Trump has tapped Richard Spencer for the top Navy civilian post, formerly held by then-President Barack Obama’s selection, Ray Mabus – whom Cotton said was one of the most unpopular secretaries in modern history, according to a Washington Examiner report.
“I think it is unfortunate that you’ve inherited this legacy and it’s going to make it somewhat hard when you start out to restore the credibility of the secretariat,” Cotton said during Spencer’s July 11 hearing before the Senate Armed Services Committee.
“Your predecessor [Ray Mabus] displayed what I think is questionable and strange judgment on some matters that left him as one of the most unpopular service secretaries of the modern era,” Cotton said, according to the report.
Mabus, a Democrat, fell under scrutiny for “naming Navy ships after historical figures such as labor leader Cesar Chavez and gay rights icon Harvey Milk,” according to the report.
Mabus served as Navy Secretary from 2009 to 2017 – one of the longest tenures of the post in the past 100 years, the report pointed out.

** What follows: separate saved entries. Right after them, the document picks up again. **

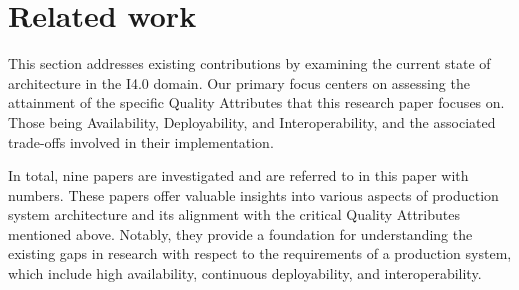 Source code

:\section{Related work}
\label{sec:related_work}










This section addresses existing contributions by examining the current state of architecture in the I4.0 domain. Our primary focus centers on assessing the attainment of the specific Quality Attributes that this research paper focuses on. Those being Availability, Deployability, and Interoperability, and the associated trade-offs involved in their implementation.

In total, nine papers are investigated and are referred to in this paper with numbers. These papers offer valuable insights into various aspects of production system architecture and its alignment with the critical Quality Attributes mentioned above. Notably, they provide a foundation for understanding the existing gaps in research with respect to the requirements of a production system, which include high availability, continuous deployability, and interoperability.


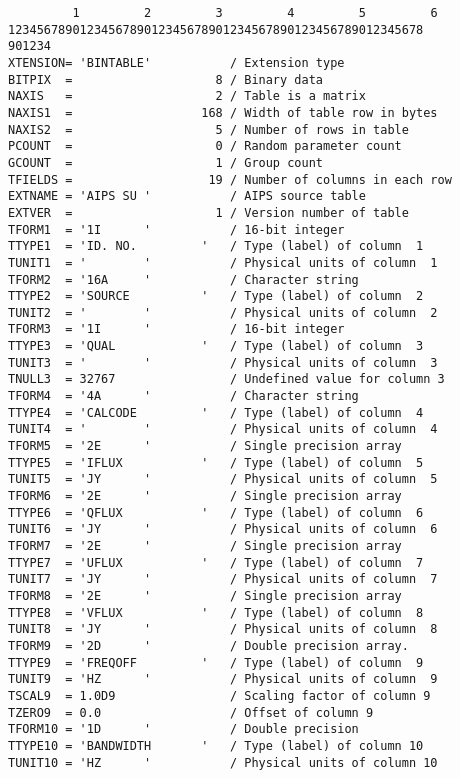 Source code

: {\small \begin{verbatim}
         1         2         3         4         5         6
1234567890123456789012345678901234567890123456789012345678
901234
XTENSION= 'BINTABLE'           / Extension type
BITPIX  =                    8 / Binary data
NAXIS   =                    2 / Table is a matrix
NAXIS1  =                  168 / Width of table row in bytes
NAXIS2  =                    5 / Number of rows in table
PCOUNT  =                    0 / Random parameter count
GCOUNT  =                    1 / Group count
TFIELDS =                   19 / Number of columns in each row
EXTNAME = 'AIPS SU '           / AIPS source table
EXTVER  =                    1 / Version number of table 
TFORM1  = '1I      '           / 16-bit integer
TTYPE1  = 'ID. NO.         '   / Type (label) of column  1
TUNIT1  = '        '           / Physical units of column  1
TFORM2  = '16A     '           / Character string
TTYPE2  = 'SOURCE          '   / Type (label) of column  2
TUNIT2  = '        '           / Physical units of column  2
TFORM3  = '1I      '           / 16-bit integer
TTYPE3  = 'QUAL            '   / Type (label) of column  3
TUNIT3  = '        '           / Physical units of column  3
TNULL3  = 32767                / Undefined value for column 3
TFORM4  = '4A      '           / Character string
TTYPE4  = 'CALCODE         '   / Type (label) of column  4
TUNIT4  = '        '           / Physical units of column  4
TFORM5  = '2E      '           / Single precision array
TTYPE5  = 'IFLUX           '   / Type (label) of column  5
TUNIT5  = 'JY      '           / Physical units of column  5
TFORM6  = '2E      '           / Single precision array
TTYPE6  = 'QFLUX           '   / Type (label) of column  6
TUNIT6  = 'JY      '           / Physical units of column  6
TFORM7  = '2E      '           / Single precision array
TTYPE7  = 'UFLUX           '   / Type (label) of column  7
TUNIT7  = 'JY      '           / Physical units of column  7
TFORM8  = '2E      '           / Single precision array
TTYPE8  = 'VFLUX           '   / Type (label) of column  8
TUNIT8  = 'JY      '           / Physical units of column  8
TFORM9  = '2D      '           / Double precision array.
TTYPE9  = 'FREQOFF         '   / Type (label) of column  9
TUNIT9  = 'HZ      '           / Physical units of column  9
TSCAL9  = 1.0D9                / Scaling factor of column 9
TZERO9  = 0.0                  / Offset of column 9
TFORM10 = '1D      '           / Double precision
TTYPE10 = 'BANDWIDTH       '   / Type (label) of column 10
TUNIT10 = 'HZ      '           / Physical units of column 10

\end{verbatim}}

During the Senate hearing, Cotton listed several things Mabus did that he did not like:
“He politicized the naming of U.S. Navy ships; he made some very strange changes to the Navy uniform that caused a revolt among female sailors; he publicly dismissed officials’ reports about combat effectiveness of mixed gender units without even having read them by his own admission; he dumped the Navy’s rating titles, some of which […] have been around for 200 years; he tried to power Navy fleets with unproven expensive and inadequate fuel alternatives based on current technology at some cases at the cost of $28 per gallon; and he questioned the character and integrity of Marines who dared to disagree with some of these policies,” Cotton said, according to the report.
To this, Spencer responded that he would not use the U.S. Navy as a “petri dish.”
“I totally believe that policy should be developed at the [Defense Department] level and then discussed, socialized, and then deployed and then obeyed,” Spencer said, according to the report.